What to do
Print the line that contains "sudo apt-get install php5-cgi" and every line that follows it in the data below, ending with the final line; include nothing else.
____ The data
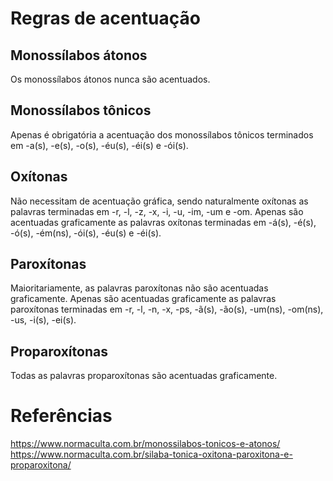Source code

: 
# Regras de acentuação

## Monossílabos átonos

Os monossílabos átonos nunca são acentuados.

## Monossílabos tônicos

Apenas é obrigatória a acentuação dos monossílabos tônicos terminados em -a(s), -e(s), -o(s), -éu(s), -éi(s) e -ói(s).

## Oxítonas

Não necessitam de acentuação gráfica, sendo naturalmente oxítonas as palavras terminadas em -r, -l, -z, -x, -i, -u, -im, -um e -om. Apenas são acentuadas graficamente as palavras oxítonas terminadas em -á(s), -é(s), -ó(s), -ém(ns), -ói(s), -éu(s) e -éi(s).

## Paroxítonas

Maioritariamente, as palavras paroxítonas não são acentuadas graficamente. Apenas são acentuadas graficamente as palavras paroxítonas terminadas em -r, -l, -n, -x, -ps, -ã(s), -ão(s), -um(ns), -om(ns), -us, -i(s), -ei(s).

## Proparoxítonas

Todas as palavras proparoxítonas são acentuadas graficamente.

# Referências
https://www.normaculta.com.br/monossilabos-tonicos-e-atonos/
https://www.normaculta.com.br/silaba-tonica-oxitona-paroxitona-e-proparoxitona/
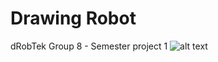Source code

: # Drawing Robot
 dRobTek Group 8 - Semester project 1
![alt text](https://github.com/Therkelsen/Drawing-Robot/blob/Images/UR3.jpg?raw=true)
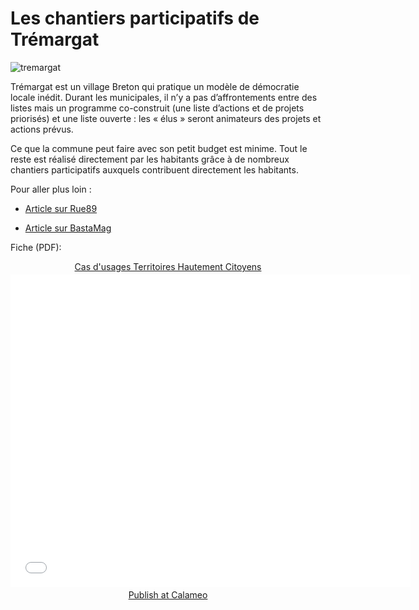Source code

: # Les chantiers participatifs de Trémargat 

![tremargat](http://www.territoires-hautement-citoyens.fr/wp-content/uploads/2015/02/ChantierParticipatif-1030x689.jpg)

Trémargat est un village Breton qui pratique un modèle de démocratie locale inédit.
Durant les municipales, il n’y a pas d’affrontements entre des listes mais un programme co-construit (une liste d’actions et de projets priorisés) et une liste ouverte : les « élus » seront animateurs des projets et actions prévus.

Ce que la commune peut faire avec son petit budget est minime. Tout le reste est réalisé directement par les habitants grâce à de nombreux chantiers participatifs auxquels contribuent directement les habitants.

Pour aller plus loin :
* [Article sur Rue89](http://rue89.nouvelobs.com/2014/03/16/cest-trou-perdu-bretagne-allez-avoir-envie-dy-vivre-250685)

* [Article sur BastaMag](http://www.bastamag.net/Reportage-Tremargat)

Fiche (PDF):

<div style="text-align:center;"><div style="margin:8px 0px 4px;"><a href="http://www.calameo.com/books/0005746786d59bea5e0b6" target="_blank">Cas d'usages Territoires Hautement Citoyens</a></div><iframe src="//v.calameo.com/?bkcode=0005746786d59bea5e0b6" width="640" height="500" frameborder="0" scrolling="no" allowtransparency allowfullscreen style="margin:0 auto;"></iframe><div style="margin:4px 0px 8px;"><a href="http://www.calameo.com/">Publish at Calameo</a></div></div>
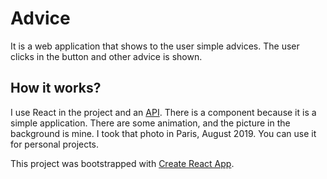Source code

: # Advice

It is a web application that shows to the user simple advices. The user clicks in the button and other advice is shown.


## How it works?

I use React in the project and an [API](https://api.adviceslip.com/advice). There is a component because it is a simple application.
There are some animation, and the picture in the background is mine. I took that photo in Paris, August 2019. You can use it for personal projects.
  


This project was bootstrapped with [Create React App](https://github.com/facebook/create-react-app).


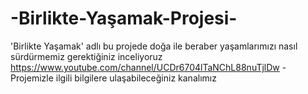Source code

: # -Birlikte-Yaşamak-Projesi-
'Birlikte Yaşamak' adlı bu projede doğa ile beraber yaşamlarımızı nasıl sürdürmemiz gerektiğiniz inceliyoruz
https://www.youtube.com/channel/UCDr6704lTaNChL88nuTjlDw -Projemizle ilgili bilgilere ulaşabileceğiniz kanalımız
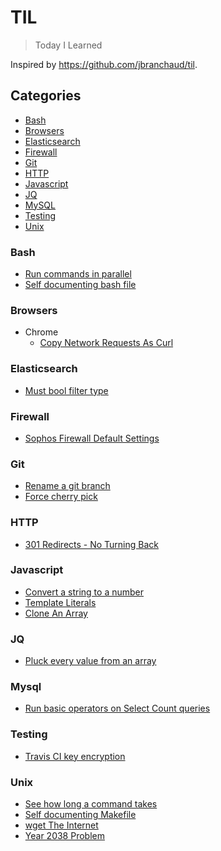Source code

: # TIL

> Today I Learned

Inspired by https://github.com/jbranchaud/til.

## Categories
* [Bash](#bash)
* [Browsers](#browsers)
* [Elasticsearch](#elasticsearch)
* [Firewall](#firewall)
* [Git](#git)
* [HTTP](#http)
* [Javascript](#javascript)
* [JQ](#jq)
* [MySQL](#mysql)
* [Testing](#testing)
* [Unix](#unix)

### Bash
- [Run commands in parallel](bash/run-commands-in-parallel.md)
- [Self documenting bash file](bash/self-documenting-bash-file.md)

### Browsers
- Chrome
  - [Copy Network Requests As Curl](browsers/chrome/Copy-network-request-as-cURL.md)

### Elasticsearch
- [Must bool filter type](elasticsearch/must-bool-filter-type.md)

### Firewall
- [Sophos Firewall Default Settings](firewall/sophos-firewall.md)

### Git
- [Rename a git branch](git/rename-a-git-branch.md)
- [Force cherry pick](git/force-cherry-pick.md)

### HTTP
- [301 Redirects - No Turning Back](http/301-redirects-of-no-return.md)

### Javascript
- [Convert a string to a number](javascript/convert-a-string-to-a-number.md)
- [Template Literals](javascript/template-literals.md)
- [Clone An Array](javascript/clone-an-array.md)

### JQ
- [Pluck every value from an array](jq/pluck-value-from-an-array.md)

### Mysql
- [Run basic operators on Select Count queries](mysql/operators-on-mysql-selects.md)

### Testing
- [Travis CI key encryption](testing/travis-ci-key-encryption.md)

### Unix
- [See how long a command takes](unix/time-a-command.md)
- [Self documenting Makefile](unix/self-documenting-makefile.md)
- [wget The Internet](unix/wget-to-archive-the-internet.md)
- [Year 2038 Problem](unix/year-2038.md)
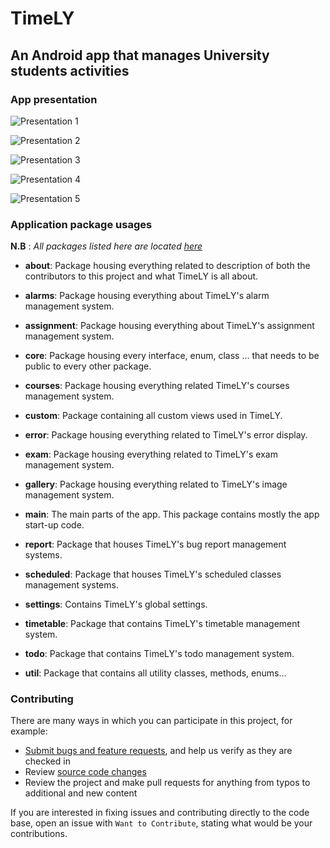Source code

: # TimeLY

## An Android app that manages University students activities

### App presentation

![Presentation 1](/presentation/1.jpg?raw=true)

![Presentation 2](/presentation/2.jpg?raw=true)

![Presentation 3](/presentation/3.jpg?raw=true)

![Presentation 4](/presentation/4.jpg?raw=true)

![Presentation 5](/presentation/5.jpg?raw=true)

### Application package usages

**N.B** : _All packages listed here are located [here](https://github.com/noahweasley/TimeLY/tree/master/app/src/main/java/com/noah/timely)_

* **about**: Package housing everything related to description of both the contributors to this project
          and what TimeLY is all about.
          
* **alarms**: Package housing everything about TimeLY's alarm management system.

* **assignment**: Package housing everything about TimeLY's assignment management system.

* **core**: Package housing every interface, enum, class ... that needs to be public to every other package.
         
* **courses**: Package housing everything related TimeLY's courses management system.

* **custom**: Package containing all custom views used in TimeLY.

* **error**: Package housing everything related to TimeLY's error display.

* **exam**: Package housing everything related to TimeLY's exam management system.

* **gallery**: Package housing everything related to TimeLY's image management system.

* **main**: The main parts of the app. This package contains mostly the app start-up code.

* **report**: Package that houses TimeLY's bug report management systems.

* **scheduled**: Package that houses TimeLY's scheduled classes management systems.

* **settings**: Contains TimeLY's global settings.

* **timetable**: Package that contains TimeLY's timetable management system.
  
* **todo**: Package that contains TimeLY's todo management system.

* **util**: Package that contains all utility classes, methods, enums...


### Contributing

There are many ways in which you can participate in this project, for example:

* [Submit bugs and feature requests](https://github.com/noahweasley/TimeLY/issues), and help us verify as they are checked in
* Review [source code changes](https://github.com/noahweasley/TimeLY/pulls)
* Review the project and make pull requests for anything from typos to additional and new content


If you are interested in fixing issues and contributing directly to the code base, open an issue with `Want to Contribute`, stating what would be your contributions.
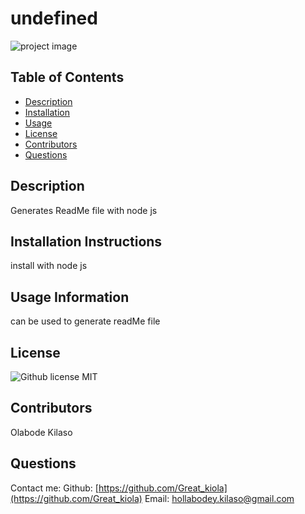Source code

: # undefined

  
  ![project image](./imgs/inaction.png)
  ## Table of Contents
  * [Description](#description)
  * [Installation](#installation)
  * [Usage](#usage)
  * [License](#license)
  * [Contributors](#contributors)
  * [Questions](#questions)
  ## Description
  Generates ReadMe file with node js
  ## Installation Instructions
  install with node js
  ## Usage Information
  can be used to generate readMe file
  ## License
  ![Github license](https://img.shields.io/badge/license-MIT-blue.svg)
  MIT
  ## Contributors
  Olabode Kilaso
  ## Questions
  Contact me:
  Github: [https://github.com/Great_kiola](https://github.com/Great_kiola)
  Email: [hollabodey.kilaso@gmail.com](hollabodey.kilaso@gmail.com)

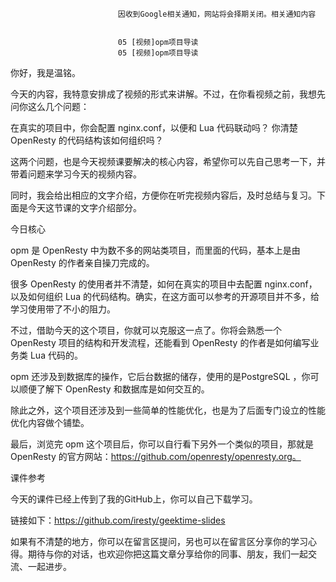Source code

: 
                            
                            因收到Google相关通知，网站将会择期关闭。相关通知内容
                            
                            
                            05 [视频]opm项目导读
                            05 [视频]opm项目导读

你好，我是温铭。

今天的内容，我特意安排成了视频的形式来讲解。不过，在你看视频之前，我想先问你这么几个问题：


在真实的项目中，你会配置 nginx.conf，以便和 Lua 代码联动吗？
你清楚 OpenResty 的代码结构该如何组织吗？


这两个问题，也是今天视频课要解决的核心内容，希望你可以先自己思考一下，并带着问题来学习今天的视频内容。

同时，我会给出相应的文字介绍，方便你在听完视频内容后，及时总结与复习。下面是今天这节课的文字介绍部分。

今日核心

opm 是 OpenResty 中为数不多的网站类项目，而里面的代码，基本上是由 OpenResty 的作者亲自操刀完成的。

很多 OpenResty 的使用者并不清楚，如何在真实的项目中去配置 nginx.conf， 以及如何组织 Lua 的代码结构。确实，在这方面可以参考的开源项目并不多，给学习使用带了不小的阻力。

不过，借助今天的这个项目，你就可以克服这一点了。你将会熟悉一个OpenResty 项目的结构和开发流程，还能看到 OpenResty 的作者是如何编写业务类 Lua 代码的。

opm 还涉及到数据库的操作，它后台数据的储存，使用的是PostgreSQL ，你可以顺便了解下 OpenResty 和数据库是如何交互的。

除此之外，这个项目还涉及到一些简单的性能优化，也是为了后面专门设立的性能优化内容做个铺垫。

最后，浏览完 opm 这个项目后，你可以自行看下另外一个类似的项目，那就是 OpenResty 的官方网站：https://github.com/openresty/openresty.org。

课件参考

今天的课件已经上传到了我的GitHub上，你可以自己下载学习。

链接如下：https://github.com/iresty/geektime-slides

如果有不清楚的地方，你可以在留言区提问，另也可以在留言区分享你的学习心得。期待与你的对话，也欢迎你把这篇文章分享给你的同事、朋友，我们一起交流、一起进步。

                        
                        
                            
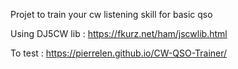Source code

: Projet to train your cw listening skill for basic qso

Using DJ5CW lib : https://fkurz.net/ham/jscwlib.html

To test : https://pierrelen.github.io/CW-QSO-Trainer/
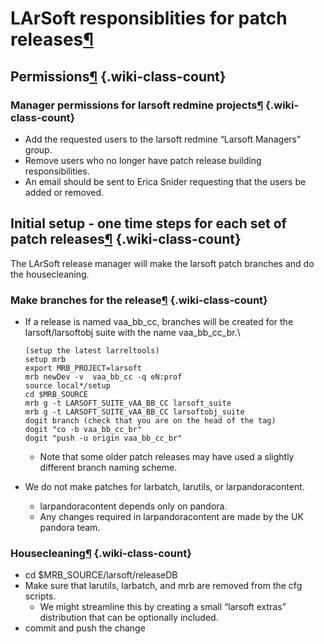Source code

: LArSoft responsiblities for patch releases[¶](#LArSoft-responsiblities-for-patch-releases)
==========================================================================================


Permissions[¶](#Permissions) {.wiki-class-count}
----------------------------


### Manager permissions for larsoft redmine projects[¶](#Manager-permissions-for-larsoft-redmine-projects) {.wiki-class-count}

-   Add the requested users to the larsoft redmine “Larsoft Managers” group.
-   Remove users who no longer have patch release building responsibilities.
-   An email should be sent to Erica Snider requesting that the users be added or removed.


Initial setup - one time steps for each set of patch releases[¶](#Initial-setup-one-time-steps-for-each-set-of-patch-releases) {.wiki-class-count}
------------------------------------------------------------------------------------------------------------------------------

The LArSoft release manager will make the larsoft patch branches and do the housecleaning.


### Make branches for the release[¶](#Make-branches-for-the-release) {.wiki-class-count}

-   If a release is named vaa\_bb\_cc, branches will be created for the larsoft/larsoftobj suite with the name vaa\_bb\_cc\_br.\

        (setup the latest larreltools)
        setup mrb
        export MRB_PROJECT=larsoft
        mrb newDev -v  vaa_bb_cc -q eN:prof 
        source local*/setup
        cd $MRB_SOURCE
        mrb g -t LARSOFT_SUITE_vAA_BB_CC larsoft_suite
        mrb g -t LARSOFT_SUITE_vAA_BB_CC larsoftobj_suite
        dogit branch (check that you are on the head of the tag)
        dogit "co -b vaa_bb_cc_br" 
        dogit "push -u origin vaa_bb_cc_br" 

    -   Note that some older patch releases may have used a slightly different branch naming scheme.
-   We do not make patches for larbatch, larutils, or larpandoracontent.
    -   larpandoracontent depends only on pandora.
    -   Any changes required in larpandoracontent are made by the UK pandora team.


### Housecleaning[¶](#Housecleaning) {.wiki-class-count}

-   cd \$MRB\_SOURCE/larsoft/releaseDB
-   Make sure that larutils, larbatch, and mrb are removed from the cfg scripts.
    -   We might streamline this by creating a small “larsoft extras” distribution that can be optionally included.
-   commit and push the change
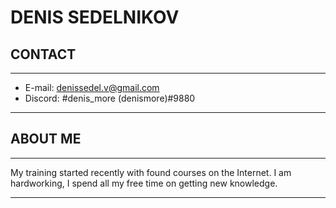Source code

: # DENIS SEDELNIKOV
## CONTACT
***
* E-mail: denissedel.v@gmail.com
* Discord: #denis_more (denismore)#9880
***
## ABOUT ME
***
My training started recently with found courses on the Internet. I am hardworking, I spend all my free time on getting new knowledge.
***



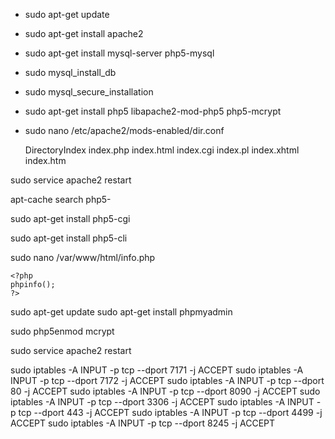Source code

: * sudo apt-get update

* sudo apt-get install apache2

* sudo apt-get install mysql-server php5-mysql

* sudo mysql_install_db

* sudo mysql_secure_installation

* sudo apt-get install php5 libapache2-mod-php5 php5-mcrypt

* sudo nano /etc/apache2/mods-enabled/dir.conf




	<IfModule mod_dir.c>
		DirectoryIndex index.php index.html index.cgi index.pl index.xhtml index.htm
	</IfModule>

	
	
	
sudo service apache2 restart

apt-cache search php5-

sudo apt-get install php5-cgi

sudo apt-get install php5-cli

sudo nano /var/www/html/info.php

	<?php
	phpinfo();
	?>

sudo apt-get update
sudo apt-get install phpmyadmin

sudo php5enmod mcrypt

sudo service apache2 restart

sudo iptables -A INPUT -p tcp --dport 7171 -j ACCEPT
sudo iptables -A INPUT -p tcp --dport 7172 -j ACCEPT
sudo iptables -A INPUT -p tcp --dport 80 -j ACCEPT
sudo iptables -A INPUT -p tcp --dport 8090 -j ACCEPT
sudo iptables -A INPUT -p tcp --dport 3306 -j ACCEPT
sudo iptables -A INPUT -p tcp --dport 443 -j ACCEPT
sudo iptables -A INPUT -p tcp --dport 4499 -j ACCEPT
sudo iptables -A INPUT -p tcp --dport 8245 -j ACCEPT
________
Result
sudo apt-get install php5-cgi

sudo apt-get install php5-cli

sudo nano /var/www/html/info.php

	<?php
	phpinfo();
	?>

sudo apt-get update
sudo apt-get install phpmyadmin

sudo php5enmod mcrypt

sudo service apache2 restart

sudo iptables -A INPUT -p tcp --dport 7171 -j ACCEPT
sudo iptables -A INPUT -p tcp --dport 7172 -j ACCEPT
sudo iptables -A INPUT -p tcp --dport 80 -j ACCEPT
sudo iptables -A INPUT -p tcp --dport 8090 -j ACCEPT
sudo iptables -A INPUT -p tcp --dport 3306 -j ACCEPT
sudo iptables -A INPUT -p tcp --dport 443 -j ACCEPT
sudo iptables -A INPUT -p tcp --dport 4499 -j ACCEPT
sudo iptables -A INPUT -p tcp --dport 8245 -j ACCEPT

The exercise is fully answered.